Lab DOS exception enforcement discretion period extended again
CMS is extending its enforcement discretion period for its laboratory date of service (DOS) exception policy to January 2020, according to an update and an FAQ posted on its Laboratory Date of Service Policy page.
During the enforcement discretion period, hospitals may continue to bill for advanced diagnostic laboratory tests (ADLT) and molecular pathology tests that would otherwise be subject to the laboratory DOS exception.
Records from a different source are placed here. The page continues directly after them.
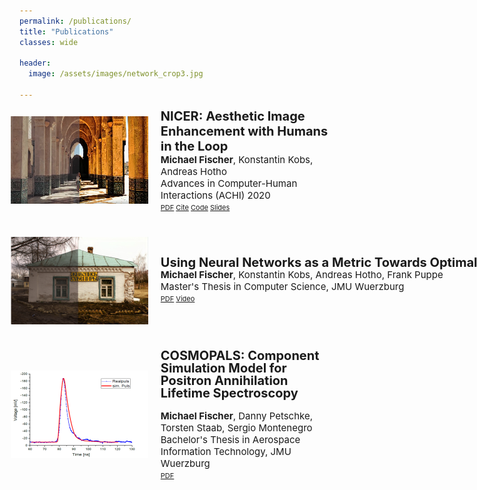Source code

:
 ```yaml
---
permalink: /publications/
title: "Publications"
classes: wide

header:
  image: /assets/images/network_crop3.jpg

---
```


[comment]: <> (recommended format for thumbnails: 220 x 140 )
[comment]: <> (https://mmistakes.github.io/minimal-mistakes/docs/utility-classes/)
[comment]: <> (https://techforluddites.com/replacing-list-bullets-with-images-using-css/)

<ul>
   <li style="display: flex; justify-content: left; align-items: center; margin: 0 0 0 -38px;">
      <img src='/assets/images/nicer_thumb2.png' style=""/>
      <p style="margin: 0 0 0 20px;"> <span style="font-size: 20px;"><b>NICER: Aesthetic Image Enhancement with Humans in the Loop</b></span> <br> 
                                      <span style="font-size: 15px;"><b>Michael Fischer</b>, 
<a style="text-decoration:none; color:inherit;" href="https://www.informatik.uni-wuerzburg.de/datascience/staff/kobs">Konstantin Kobs</a>, 
<a style="text-decoration:none; color:inherit;" href="https://www.informatik.uni-wuerzburg.de/datascience/staff/hotho">Andreas Hotho</a> </span> <br>
                                      <span style="font-size: 15px;">Advances in Computer-Human Interactions (ACHI) 2020 <br></span> 
                                      <span style="font-size: 11px;">
<a style="color:inherit;" href="https://arxiv.org/abs/2012.01778">PDF</a>
<a style="color:inherit;" href="https://github.com/mr-Mojo/NICER#bibtex">Cite</a>
<a style="color:inherit;" href="https://github.com/mr-Mojo/NICER">Code</a>
<a style="color:inherit;" href="https://pdfs.semanticscholar.org/cfd1/c8d27b6b2d729ff6cd06c07726c1a1adc1b9.pdf">Slides</a>
</span> </p>
   </li>

   <li style="display: flex; justify-content: left; align-items: center; margin: 40px 0 0 -38px;">
       <img src='/assets/images/thumb_msc2.png' style=""/>
       <p style="margin: 0 0 0 20px;"> <span style="font-size: 20px; line-height: .4em; white-space:nowrap"><b>Using Neural Networks as a Metric Towards Optimal Automated Image Enhancement</b></span> <br>
<span style="font-size: 15px;"><b>Michael Fischer</b>, 
<a style="text-decoration:none; color:inherit;" href="https://www.informatik.uni-wuerzburg.de/datascience/staff/kobs">Konstantin Kobs</a>, 
<a style="text-decoration:none; color:inherit;" href="https://www.informatik.uni-wuerzburg.de/datascience/staff/hotho">Andreas Hotho</a>, 
<a style="text-decoration:none; color:inherit;" href="https://www.informatik.uni-wuerzburg.de/is/mitarbeiter/puppe-frank">Frank Puppe</a></span> <br>
                                      <span style="font-size: 15px;">Master's Thesis in Computer Science, JMU Wuerzburg</span> <br> 
                                      <span style="font-size: 11px;">
<a style="color:inherit;" href="/assets/msc_thesis.pdf" download="msc_michaelFischer.pdf">PDF</a>
<a style="color:inherit;" href="https://www.youtube.com/watch?v=7DkAy7NYcu0">Video</a>
</span> </p>
   </li>

   <li style="display: flex; justify-content: left; align-items: center; margin: 40px 0 0 -38px;">
       <img src='/assets/images/thumb_bsc.png' style=""/>
       <p style="margin: 0 0 0 20px;"> <span style="font-size: 20px; display: block; line-height: 20px"><b>COSMOPALS: Component Simulation Model for Positron Annihilation Lifetime Spectroscopy</b></span> 
       <br style="display: block; margin-top: -3px">
<span style="font-size: 15px;"><b>Michael Fischer</b>, 
Danny Petschke,  
<a style="text-decoration:none; color:inherit;" href="https://www.chemie.uni-wuerzburg.de/matsyn/mitarbeiter/wissenschaftliches-personal/dr-habil-torsten-em-staab/">Torsten Staab</a>, 
<a style="text-decoration:none; color:inherit;" href="https://www.informatik.uni-wuerzburg.de/aerospaceinfo/mitarbeiter/montenegro/">Sergio Montenegro</a></span> 

<br style="display: block; margin-top: -3px">
                                      <span style="font-size: 15px;">Bachelor's Thesis in Aerospace Information Technology, JMU Wuerzburg</span> 
<br style="display: block; margin-top: -3px"> 
                                      <span style="font-size: 11px;">
<a style="color:inherit;" href="/assets/bsc_thesis.pdf" download="bsc_michaelFischer.pdf">PDF</a>

</span> </p>
   </li>
</ul>


[comment]: <> (TODO: nicer, nicer slides, master thesis, bachelor thesis, all with thumbnails, link to git, download)


[comment]: <> (output: )

[comment]: <> (  html_document:)

[comment]: <> (     css: /assets/css/bulletpts.css)

[comment]: <> (     self_contained: no)

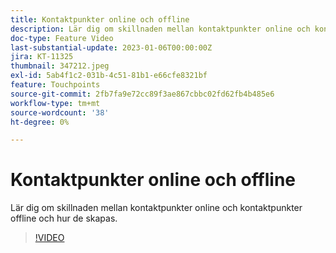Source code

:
 ```yaml
---
title: Kontaktpunkter online och offline
description: Lär dig om skillnaden mellan kontaktpunkter online och kontaktpunkter offline och hur de skapas.
doc-type: Feature Video
last-substantial-update: 2023-01-06T00:00:00Z
jira: KT-11325
thumbnail: 347212.jpeg
exl-id: 5ab4f1c2-031b-4c51-81b1-e66cfe8321bf
feature: Touchpoints
source-git-commit: 2fb7fa9e72cc89f3ae867cbbc02fd62fb4b485e6
workflow-type: tm+mt
source-wordcount: '38'
ht-degree: 0%

---
```


# Kontaktpunkter online och offline

Lär dig om skillnaden mellan kontaktpunkter online och kontaktpunkter offline och hur de skapas.

>[!VIDEO](https://video.tv.adobe.com/v/347212/?quality=12&learn=on)
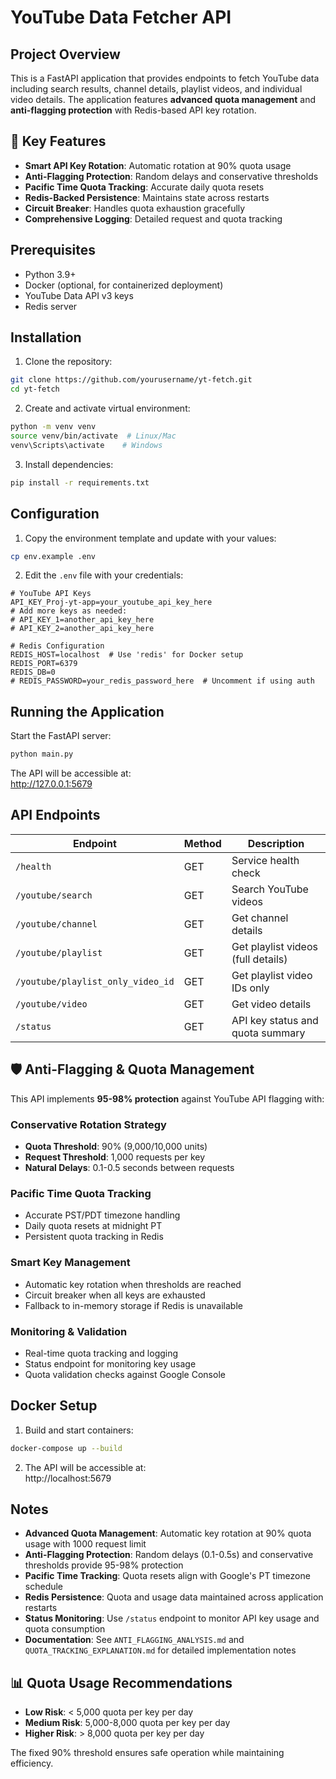 # YouTube Data Fetcher API

## Project Overview

This is a FastAPI application that provides endpoints to fetch YouTube data including search results, channel details, playlist videos, and individual video details. The application features **advanced quota management** and **anti-flagging protection** with Redis-based API key rotation.

## 🚀 Key Features

- **Smart API Key Rotation**: Automatic rotation at 90% quota usage
- **Anti-Flagging Protection**: Random delays and conservative thresholds
- **Pacific Time Quota Tracking**: Accurate daily quota resets
- **Redis-Backed Persistence**: Maintains state across restarts
- **Circuit Breaker**: Handles quota exhaustion gracefully
- **Comprehensive Logging**: Detailed request and quota tracking

## Prerequisites

- Python 3.9+
- Docker (optional, for containerized deployment)
- YouTube Data API v3 keys
- Redis server

## Installation

1. Clone the repository:

```bash
git clone https://github.com/yourusername/yt-fetch.git
cd yt-fetch
```

2. Create and activate virtual environment:

```bash
python -m venv venv
source venv/bin/activate  # Linux/Mac
venv\Scripts\activate    # Windows
```

3. Install dependencies:

```bash
pip install -r requirements.txt
```

## Configuration

1. Copy the environment template and update with your values:

```bash
cp env.example .env
```

2. Edit the `.env` file with your credentials:

```env
# YouTube API Keys
API_KEY_Proj-yt-app=your_youtube_api_key_here
# Add more keys as needed:
# API_KEY_1=another_api_key_here
# API_KEY_2=another_api_key_here

# Redis Configuration
REDIS_HOST=localhost  # Use 'redis' for Docker setup
REDIS_PORT=6379
REDIS_DB=0
# REDIS_PASSWORD=your_redis_password_here  # Uncomment if using auth
```

## Running the Application

Start the FastAPI server:

```bash
python main.py
```

The API will be accessible at:  
http://127.0.0.1:5679

## API Endpoints

| Endpoint                          | Method | Description                        |
| --------------------------------- | ------ | ---------------------------------- |
| `/health`                         | GET    | Service health check               |
| `/youtube/search`                 | GET    | Search YouTube videos              |
| `/youtube/channel`                | GET    | Get channel details                |
| `/youtube/playlist`               | GET    | Get playlist videos (full details) |
| `/youtube/playlist_only_video_id` | GET    | Get playlist video IDs only        |
| `/youtube/video`                  | GET    | Get video details                  |
| `/status`                         | GET    | API key status and quota summary   |

## 🛡️ Anti-Flagging & Quota Management

This API implements **95-98% protection** against YouTube API flagging with:

### **Conservative Rotation Strategy**

- **Quota Threshold**: 90% (9,000/10,000 units)
- **Request Threshold**: 1,000 requests per key
- **Natural Delays**: 0.1-0.5 seconds between requests

### **Pacific Time Quota Tracking**

- Accurate PST/PDT timezone handling
- Daily quota resets at midnight PT
- Persistent quota tracking in Redis

### **Smart Key Management**

- Automatic key rotation when thresholds are reached
- Circuit breaker when all keys are exhausted
- Fallback to in-memory storage if Redis is unavailable

### **Monitoring & Validation**

- Real-time quota tracking and logging
- Status endpoint for monitoring key usage
- Quota validation checks against Google Console

## Docker Setup

1. Build and start containers:

```bash
docker-compose up --build
```

2. The API will be accessible at:  
   http://localhost:5679

## Notes

- **Advanced Quota Management**: Automatic key rotation at 90% quota usage with 1000 request limit
- **Anti-Flagging Protection**: Random delays (0.1-0.5s) and conservative thresholds provide 95-98% protection
- **Pacific Time Tracking**: Quota resets align with Google's PT timezone schedule
- **Redis Persistence**: Quota and usage data maintained across application restarts
- **Status Monitoring**: Use `/status` endpoint to monitor API key usage and quota consumption
- **Documentation**: See `ANTI_FLAGGING_ANALYSIS.md` and `QUOTA_TRACKING_EXPLANATION.md` for detailed implementation notes

## 📊 Quota Usage Recommendations

- **Low Risk**: < 5,000 quota per key per day
- **Medium Risk**: 5,000-8,000 quota per key per day
- **Higher Risk**: > 8,000 quota per key per day

The fixed 90% threshold ensures safe operation while maintaining efficiency.
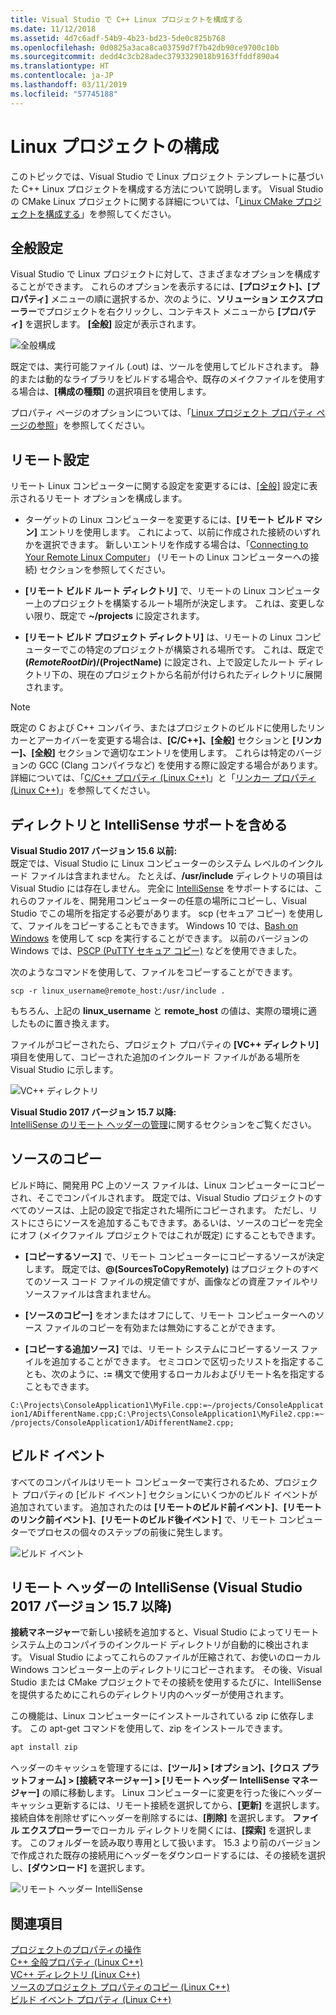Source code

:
 ```yaml
---
title: Visual Studio で C++ Linux プロジェクトを構成する
ms.date: 11/12/2018
ms.assetid: 4d7c6adf-54b9-4b23-bd23-5de0c825b768
ms.openlocfilehash: 0d0825a3aca8ca03759d7f7b42db90ce9700c10b
ms.sourcegitcommit: dedd4c3cb28adec3793329018b9163ffddf890a4
ms.translationtype: HT
ms.contentlocale: ja-JP
ms.lasthandoff: 03/11/2019
ms.locfileid: "57745188"
---
```

# <a name="configure-a-linux-project"></a>Linux プロジェクトの構成

このトピックでは、Visual Studio で Linux プロジェクト テンプレートに基づいた C++ Linux プロジェクトを構成する方法について説明します。 Visual Studio の CMake Linux プロジェクトに関する詳細については、「[Linux CMake プロジェクトを構成する](cmake-linux-project.md)」を参照してください。

## <a name="general-settings"></a>全般設定

Visual Studio で Linux プロジェクトに対して、さまざまなオプションを構成することができます。  これらのオプションを表示するには、**[プロジェクト]、[プロパティ]** メニューの順に選択するか、次のように、**ソリューション エクスプローラー**でプロジェクトを右クリックし、コンテキスト メニューから **[プロパティ]** を選択します。 **[全般]** 設定が表示されます。

![全般構成](media/settings_general.png)

既定では、実行可能ファイル (.out) は、ツールを使用してビルドされます。  静的または動的なライブラリをビルドする場合や、既存のメイクファイルを使用する場合は、**[構成の種類]** の選択項目を使用します。

プロパティ ページのオプションについては、「[Linux プロジェクト プロパティ ページの参照](prop-pages-linux.md)」を参照してください。

## <a name="remote-settings"></a>リモート設定

リモート Linux コンピューターに関する設定を変更するには、[[全般]](prop-pages/general-linux.md) 設定に表示されるリモート オプションを構成します。

- ターゲットの Linux コンピューターを変更するには、**[リモート ビルド マシン]** エントリを使用します。  これによって、以前に作成された接続のいずれかを選択できます。  新しいエントリを作成する場合は、「[Connecting to Your Remote Linux Computer](connect-to-your-remote-linux-computer.md)」 (リモートの Linux コンピューターへの接続) セクションを参照してください。

- **[リモート ビルド ルート ディレクトリ]** で、リモートの Linux コンピューター上のプロジェクトを構築するルート場所が決定します。  これは、変更しない限り、既定で **~/projects** に設定されます。

- **[リモート ビルド プロジェクト ディレクトリ]** は、リモートの Linux コンピューターでこの特定のプロジェクトが構築される場所です。  これは、既定で **$(RemoteRootDir)/$(ProjectName)** に設定され、上で設定したルート ディレクトリ下の、現在のプロジェクトから名前が付けられたディレクトリに展開されます。

> [!NOTE]
> 既定の C および C++ コンパイラ、またはプロジェクトのビルドに使用したリンカーとアーカイバーを変更する場合は、**[C/C++]、[全般]** セクションと **[リンカー]、[全般]** セクションで適切なエントリを使用します。  これらは特定のバージョンの GCC (Clang コンパイラなど) を使用する際に設定する場合があります。 詳細については、「[C/C++ プロパティ (Linux C++)](prop-pages/c-cpp-linux.md)」と「[リンカー プロパティ (Linux C++)](prop-pages/linker-linux.md)」を参照してください。

## <a name="include-directories-and-intellisense-support"></a>ディレクトリと IntelliSense サポートを含める

**Visual Studio 2017 バージョン 15.6 以前:**<br/>
既定では、Visual Studio に Linux コンピューターのシステム レベルのインクルード ファイルは含まれません。  たとえば、**/usr/include** ディレクトリの項目は Visual Studio には存在しません。
完全に [IntelliSense](/visualstudio/ide/using-intellisense) をサポートするには、これらのファイルを、開発用コンピューターの任意の場所にコピーし、Visual Studio でこの場所を指定する必要があります。  scp (セキュア コピー) を使用して、ファイルをコピーすることもできます。  Windows 10 では、[Bash on Windows](https://msdn.microsoft.com/commandline/wsl/about) を使用して scp を実行することができます。  以前のバージョンの Windows では、[PSCP (PuTTY セキュア コピー)](http://www.chiark.greenend.org.uk/~sgtatham/putty/download.html) などを使用できました。

次のようなコマンドを使用して、ファイルをコピーすることができます。

`scp -r linux_username@remote_host:/usr/include .`

もちろん、上記の **linux_username** と **remote_host** の値は、実際の環境に適したものに置き換えます。

ファイルがコピーされたら、プロジェクト プロパティの **[VC++ ディレクトリ]** 項目を使用して、コピーされた追加のインクルード ファイルがある場所を Visual Studio に示します。

![VC++ ディレクトリ](media/settings_directories.png)

**Visual Studio 2017 バージョン 15.7 以降:**<br/>
[IntelliSense のリモート ヘッダーの管理](#remote_intellisense)に関するセクションをご覧ください。

## <a name="copy-sources"></a>ソースのコピー

ビルド時に、開発用 PC 上のソース ファイルは、Linux コンピューターにコピーされ、そこでコンパイルされます。  既定では、Visual Studio プロジェクトのすべてのソースは、上記の設定で指定された場所にコピーされます。  ただし、リストにさらにソースを追加するこもできます。あるいは、ソースのコピーを完全にオフ (メイクファイル プロジェクトではこれが既定) にすることもできます。

- **[コピーするソース]** で、リモート コンピューターにコピーするソースが決定します。  既定では、**\@(SourcesToCopyRemotely)** はプロジェクトのすべてのソース コード ファイルの規定値ですが、画像などの資産ファイルやリソースファイルは含まれません。

- **[ソースのコピー]** をオンまたはオフにして、リモート コンピューターへのソース ファイルのコピーを有効または無効にすることができます。

- **[コピーする追加ソース]** では、リモート システムにコピーするソース ファイルを追加することができます。  セミコロンで区切ったリストを指定することも、次のように、**:=** 構文で使用するローカルおよびリモート名を指定することもできます。

`C:\Projects\ConsoleApplication1\MyFile.cpp:=~/projects/ConsoleApplication1/ADifferentName.cpp;C:\Projects\ConsoleApplication1\MyFile2.cpp:=~/projects/ConsoleApplication1/ADifferentName2.cpp;`

## <a name="build-events"></a>ビルド イベント

すべてのコンパイルはリモート コンピューターで実行されるため、プロジェクト プロパティの [ビルド イベント] セクションにいくつかのビルド イベントが追加されています。  追加されたのは **[リモートのビルド前イベント]**、**[リモートのリンク前イベント]**、**[リモートのビルド後イベント]** で、リモート コンピューターでプロセスの個々のステップの前後に発生します。

![ビルド イベント](media/settings_buildevents.png)

## <a name="remote_intellisense"></a> リモート ヘッダーの IntelliSense (Visual Studio 2017 バージョン 15.7 以降)

**接続マネージャー**で新しい接続を追加すると、Visual Studio によってリモート システム上のコンパイラのインクルード ディレクトリが自動的に検出されます。 Visual Studio によってこれらのファイルが圧縮されて、お使いのローカル Windows コンピューター上のディレクトリにコピーされます。 その後、Visual Studio または CMake プロジェクトでその接続を使用するたびに、IntelliSense を提供するためにこれらのディレクトリ内のヘッダーが使用されます。

この機能は、Linux コンピューターにインストールされている zip に依存します。 この apt-get コマンドを使用して、zip をインストールできます。

```cmd
apt install zip
```

ヘッダーのキャッシュを管理するには、**[ツール] > [オプション]、[クロス プラットフォーム] > [接続マネージャー] > [リモート ヘッダー IntelliSense マネージャー]** の順に移動します。 Linux コンピューターに変更を行った後にヘッダー キャッシュ更新するには、リモート接続を選択してから、**[更新]** を選択します。 接続自体を削除せずにヘッダーを削除するには、**[削除]** を選択します。 **ファイル エクスプローラー**でローカル ディレクトリを開くには、**[探索]** を選択します。 このフォルダーを読み取り専用として扱います。 15.3 より前のバージョンで作成された既存の接続用にヘッダーをダウンロードするには、その接続を選択し、**[ダウンロード]** を選択します。

![リモート ヘッダー IntelliSense](media/remote-header-intellisense.png)

## <a name="see-also"></a>関連項目

[プロジェクトのプロパティの操作](../ide/working-with-project-properties.md)<br/>
[C++ 全般プロパティ (Linux C++)](prop-pages/general-linux.md)<br/>
[VC++ ディレクトリ (Linux C++)](prop-pages/directories-linux.md)<br/>
[ソースのプロジェクト プロパティのコピー (Linux C++)](prop-pages/copy-sources-project.md)<br/>
[ビルド イベント プロパティ (Linux C++)](prop-pages/build-events-linux.md)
Under the lab DOS exception policy, for ADLTs and molecular pathology tests excluded from OPPS packaging, the DOS is the date the test was performed rather than the date of specimen collection if the following conditions are met:
- It was medically appropriate to have collected the sample from the hospital outpatient during the hospital outpatient encounter
- The results of the test do not guide treatment provided during the hospital outpatient encounter
- The specimen was collected from a hospital outpatient during an encounter
- The test is performed following a hospital outpatient’s discharge from the hospital outpatient department
- The test was reasonable and medically necessary for the treatment of an illness
This separates the lab test from the hospital encounter, which means that the lab must bill Medicare directly instead of billing the hospital outpatient department.
This is not the first time CMS has delayed enforcement of the policy. The policy adding ADLTs and molecular pathology tests to the lab DOS exception originally went into effect in January 2018. In July 2018, CMS announced a six-month enforcement discretion period. However, in December 2018 the agency extended the enforcement discretion period for another six months. CMS states that it made the decision to extend the enforcement discretion period yet again based on stakeholder feedback that suggested many entities were not ready to comply with the policy.
Labs that are prepared to bill Medicare directly for ADLTs and molecular pathology tests subject to the lab DOS exception should do so. Those that are not ready should use the next six months to come into compliance with CMS’ requirements.